出発まで時間があったので、私は電車を降りて、最後尾付近のホームに立っていた車掌さんにジェスチャーで異常を知らせながら小走りに近寄ると、その女性の車掌さんも『何事か?』とこちらへ走ってきてくれた。
事情を説明しながら、一緒に黒いカバンのところまで来ると、車掌さんは「あっ、忘れ物ですね。この電車は網干まで行ってしまうのですが、もう時間がないので車内で預かります」と言い、黒いカバンを抱えてホームに降り、最後尾の車掌室の方へ走って行った。
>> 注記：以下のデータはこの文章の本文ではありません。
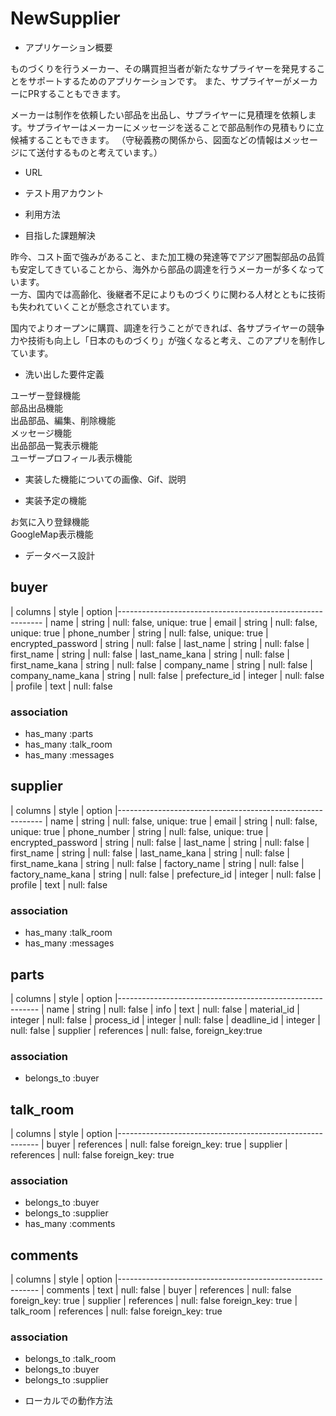 # NewSupplier

* アプリケーション概要

ものづくりを行うメーカー、その購買担当者が新たなサプライヤーを発見することをサポートするためのアプリケーションです。
また、サプライヤーがメーカーにPRすることもできます。

メーカーは制作を依頼したい部品を出品し、サプライヤーに見積理を依頼します。サプライヤーはメーカーにメッセージを送ることで部品制作の見積もりに立候補することもできます。
（守秘義務の関係から、図面などの情報はメッセージにて送付するものと考えています。）


* URL

* テスト用アカウント

* 利用方法

* 目指した課題解決

昨今、コスト面で強みがあること、また加工機の発達等でアジア圏製部品の品質も安定してきていることから、海外から部品の調達を行うメーカーが多くなっています。  
一方、国内では高齢化、後継者不足によりものづくりに関わる人材とともに技術も失われていくことが懸念されています。

国内でよりオープンに購買、調達を行うことができれば、各サプライヤーの競争力や技術も向上し「日本のものづくり」が強くなると考え、このアプリを制作しています。

* 洗い出した要件定義

ユーザー登録機能  
部品出品機能  
出品部品、編集、削除機能  
メッセージ機能  
出品部品一覧表示機能  
ユーザープロフィール表示機能  


* 実装した機能についての画像、Gif、説明

* 実装予定の機能

お気に入り登録機能  
GoogleMap表示機能

* データベース設計

## buyer

| columns            | style     | option
|-----------------------------------------------------------
| name               | string    | null: false, unique: true
| email              | string    | null: false, unique: true
| phone_number       | string    | null: false, unique: true
| encrypted_password | string    | null: false
| last_name          | string    | null: false
| first_name         | string    | null: false
| last_name_kana     | string    | null: false
| first_name_kana    | string    | null: false
| company_name       | string    | null: false
| company_name_kana  | string    | null: false
| prefecture_id      | integer   | null: false
| profile            | text      | null: false

### association
- has_many :parts
- has_many :talk_room
- has_many :messages

## supplier

| columns              | style     | option
|-----------------------------------------------------------
| name                 | string    | null: false, unique: true
| email                | string    | null: false, unique: true
| phone_number         | string    | null: false, unique: true
| encrypted_password   | string    | null: false
| last_name            | string    | null: false
| first_name           | string    | null: false
| last_name_kana       | string    | null: false
| first_name_kana      | string    | null: false
| factory_name         | string    | null: false
| factory_name_kana    | string    | null: false
| prefecture_id        | integer   | null: false
| profile              | text      | null: false

### association
- has_many :talk_room
- has_many :messages

## parts

| columns              | style      | option
|----------------------------------------------------------
| name                 | string     | null: false
| info                 | text       | null: false
| material_id          | integer    | null: false
| process_id           | integer    | null: false
| deadline_id          | integer    | null: false
| supplier             | references | null: false, foreign_key:true

### association
- belongs_to :buyer

## talk_room

| columns      | style      | option
|----------------------------------------------------------
| buyer        | references | null: false foreign_key: true
| supplier     | references | null: false foreign_key: true

### association
- belongs_to :buyer
- belongs_to :supplier
- has_many :comments

## comments

| columns      | style      | option
|----------------------------------------------------------
| comments     | text       | null: false
| buyer        | references | null: false foreign_key: true
| supplier     | references | null: false foreign_key: true
| talk_room    | references | null: false foreign_key: true

### association
- belongs_to :talk_room
- belongs_to :buyer
- belongs_to :supplier


* ローカルでの動作方法


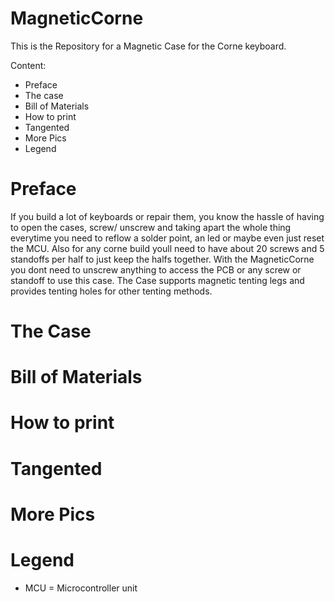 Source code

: # MagneticCorne
This is the Repository for a Magnetic Case for the Corne keyboard.



Content:

* Preface
* The case
* Bill of Materials
* How to print
* Tangented
* More Pics
* Legend


# Preface

If you build a lot of keyboards or repair them, you know the hassle of having to open the cases, screw/ unscrew and taking apart the whole thing everytime you need to reflow a solder point, an led or maybe even just reset the MCU. Also for any corne build youll need to have about 20 screws and 5 standoffs per half to just keep the halfs together. With the MagneticCorne you dont need to unscrew anything to access the PCB or any screw or standoff to use this case. The Case supports magnetic tenting legs and provides tenting holes for other tenting methods.


# The Case





# Bill of Materials



# How to print




# Tangented



# More Pics








# Legend

* MCU = Microcontroller unit
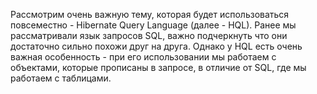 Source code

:Рассмотрим очень важную тему, которая будет использоваться повсеместно - Hibernate Query Language (далее - HQL). 
Ранее мы рассматривали язык запросов SQL, важно подчеркнуть что они достаточно сильно похожи друг на друга. Однако у HQL есть очень важная особенность - при его использовании мы работаем с объектами, которые прописаны в запросе, в отличие от SQL, где мы работаем с таблицами.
車掌さんは終始笑顔で対応し、そこには、何の危機意識も感じられなかったけれど、3年前、イスタンブールの電車の車内で同様に荷物が置き去られていたら大変なことになっていただろう。おそらく、私もホームへ降りる前に、他の乗客たちへ退避するように呼びかけ、辺りは騒然となっていたに違いない。
私がイスタンブールを離れて以来、この3年の間に爆弾テロのニュースは聞いていないものの、人々にはテロが相次いだ4~5年前の記憶が鮮明に残っているだろうから、今でも同じような対応を取るような気がする。その車両はもちろん、全車両の乗客が退避させられた上で、物々しい姿の爆発物処理班がやって来るのだと思う。
まったく日本は長閑であると気が抜けてしまった。あの大きなカバンを忘れて行く人も随分間が抜けている。しかし、日本でも1960年代には、何度か連続して網棚に爆発物が置き去られる事件があった。当時、7~8歳だった私は網棚に置かれた荷物を見ると、とても恐ろしい気持ちになったものだ
あの頃は、周囲の大人たちも不審な荷物には、やはり神経をとがらせていただろう。「ファーストフードの店で、席を確保するためにカバンが置けるのは日本だけ」なんて話を良く聞くけれど、当時はちょっと様相が違っていたかもしれない。
また、「席確保の置きカバンが出来るのは日本だけ」という話は、「イタリアなら直ぐに盗られてしまう。アメリカなら直ぐに爆弾と通報されてしまう」と説明されていたが、以前はトルコでも「置きカバン」は当たり前に行われていた。私もイスタンブールでファーストフードの店に入ると、まずカバンを置いて席を確保してから、レジに並んでいた。
しかし、この5年ぐらいの間、やはりテロの影響で「置きカバン」は難しくなっているだろう。それでも、周囲の人たちから見える範囲でレジに並んでいれば、そう直ぐには通報されたりしないような気もする。人々が気軽に干渉し合うトルコでは、「このカバン、誰の?」~「そこに並んでいる人のだよ」~「あっ、それ私のです」といったやり取りが簡単に成り立ってしまうのではないかと思う。